Moreover, the fact that many “experts” close to the bourgeois opposition oppose a significant increase in the minimum wage, claiming it would “fuel inflation,” makes clear that the CHP-led bourgeois opposition is as pro-business and anti-worker as the Erdoğan government.

The big corporations’ announcement of a surge in the prices of basic necessities after the fixing of the new minimum wage also exposes their anti-social character. It only confirms the need to nationalize big business under the democratic control of the working class.
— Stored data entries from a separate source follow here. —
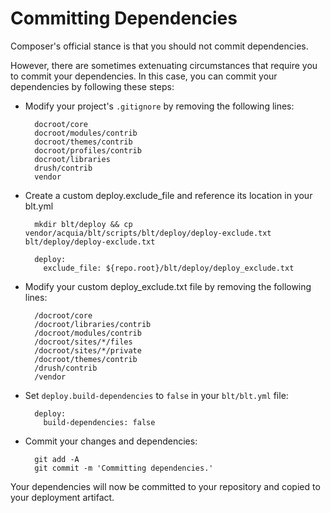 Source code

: # Committing Dependencies

Composer's official stance is that you should not commit dependencies.

However, there are sometimes extenuating circumstances that require you to commit your dependencies. In this case, you can commit your dependencies by following these steps:

* Modify your project's `.gitignore` by removing the following lines:

        docroot/core
        docroot/modules/contrib
        docroot/themes/contrib
        docroot/profiles/contrib
        docroot/libraries
        drush/contrib
        vendor

* Create a custom deploy.exclude_file and reference its location in your blt.yml

        mkdir blt/deploy && cp vendor/acquia/blt/scripts/blt/deploy/deploy-exclude.txt blt/deploy/deploy-exclude.txt
        
        deploy:
          exclude_file: ${repo.root}/blt/deploy/deploy_exclude.txt

* Modify your custom deploy_exclude.txt file by removing the following lines:

        /docroot/core
        /docroot/libraries/contrib
        /docroot/modules/contrib
        /docroot/sites/*/files
        /docroot/sites/*/private
        /docroot/themes/contrib
        /drush/contrib
        /vendor

* Set `deploy.build-dependencies` to `false` in your `blt/blt.yml` file:

        deploy:
          build-dependencies: false

* Commit your changes and dependencies:

        git add -A
        git commit -m 'Committing dependencies.'

Your dependencies will now be committed to your repository and copied to your deployment artifact.
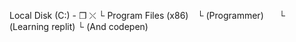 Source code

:  Local Disk (C:)               - ❐ ⤬
└   Program Files (x86)
⠀└   (Programmer)
⠀⠀└   (Learning replit)
         └   (And codepen)
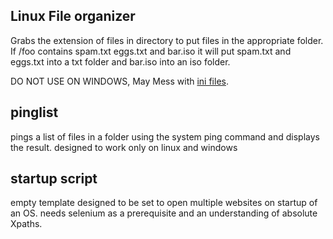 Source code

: <h2> Linux File organizer </h2>
<p>Grabs the extension of files in directory to put files in the appropriate folder.<br> If /foo contains spam.txt eggs.txt and bar.iso it will put spam.txt and eggs.txt into a txt folder and bar.iso into an iso folder.</p>
<p color="red">DO NOT USE ON WINDOWS, May Mess with <a href="https://www.makeuseof.com/desktop-ini-files-guide/">ini files</a>.</p>
<h2> pinglist </h2>
<p>pings a list of files in a folder using the system ping command and displays the result. designed to work only on linux and windows</p>
<h2> startup script </h2>
<p> empty template designed to be set to open multiple websites on startup of an OS. needs selenium as a prerequisite and an understanding of absolute Xpaths. </p>
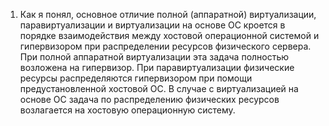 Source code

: 1. Как я понял, основное отличие полной (аппаратной) виртуализации, паравиртуализации и виртуализации на основе ОС кроется в порядке взаимодействия между хостовой операционной системой и гипервизором при распределении ресурсов физического сервера. При полной аппаратной виртуализации эта задача полностью возложена на гипервизор. При паравиртуализации физические ресурсы распределяются гипервизором при помощи предустановленной хостовой ОС. В случае с виртуализацией на основе ОС задача по распределению физических ресурсов возлагается на хостовую операционную систему.
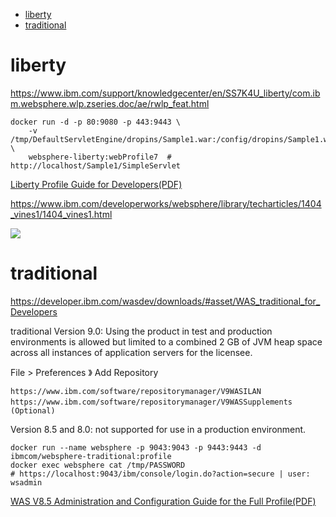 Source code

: <!-- TOC -->

- [liberty](#liberty)
- [traditional](#traditional)

<!-- /TOC -->

# liberty
https://www.ibm.com/support/knowledgecenter/en/SS7K4U_liberty/com.ibm.websphere.wlp.zseries.doc/ae/rwlp_feat.html

    docker run -d -p 80:9080 -p 443:9443 \
        -v /tmp/DefaultServletEngine/dropins/Sample1.war:/config/dropins/Sample1.war \
        websphere-liberty:webProfile7  # http://localhost/Sample1/SimpleServlet

[Liberty Profile Guide for Developers(PDF)](https://www.redbooks.ibm.com/redbooks/pdfs/sg248076.pdf)

https://www.ibm.com/developerworks/websphere/library/techarticles/1404_vines1/1404_vines1.html

![](https://www.ibm.com/developerworks/websphere/library/techarticles/1404_vines1/images/image001.png)

# traditional
https://developer.ibm.com/wasdev/downloads/#asset/WAS_traditional_for_Developers	

traditional Version 9.0: Using the product in test and production environments is allowed but limited to a combined 2 GB of JVM heap space across all instances of application servers for the licensee. 

File > Preferences 》 Add Repository

	https://www.ibm.com/software/repositorymanager/V9WASILAN
	https://www.ibm.com/software/repositorymanager/V9WASSupplements　(Optional)

Version 8.5 and 8.0: not supported for use in a production environment.

	docker run --name websphere -p 9043:9043 -p 9443:9443 -d ibmcom/websphere-traditional:profile
	docker exec websphere cat /tmp/PASSWORD 
	# https://localhost:9043/ibm/console/login.do?action=secure | user: wsadmin

[WAS V8.5 Administration and Configuration Guide for the Full Profile(PDF)](http://www.redbooks.ibm.com/redbooks/pdfs/sg248056.pdf)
The source of the global price increases lies in the global crisis of capitalism. In the wake of the COVID-19 pandemic, central banks printed trillions of dollars to be transferred to finance capital, followed by anti-Russian sanctions after the outbreak of the US-NATO war against Russia in Ukraine. Massive price increases have been accompanied everywhere by a surge in corporate and financial profits and a collapse in real wages and living standards for workers.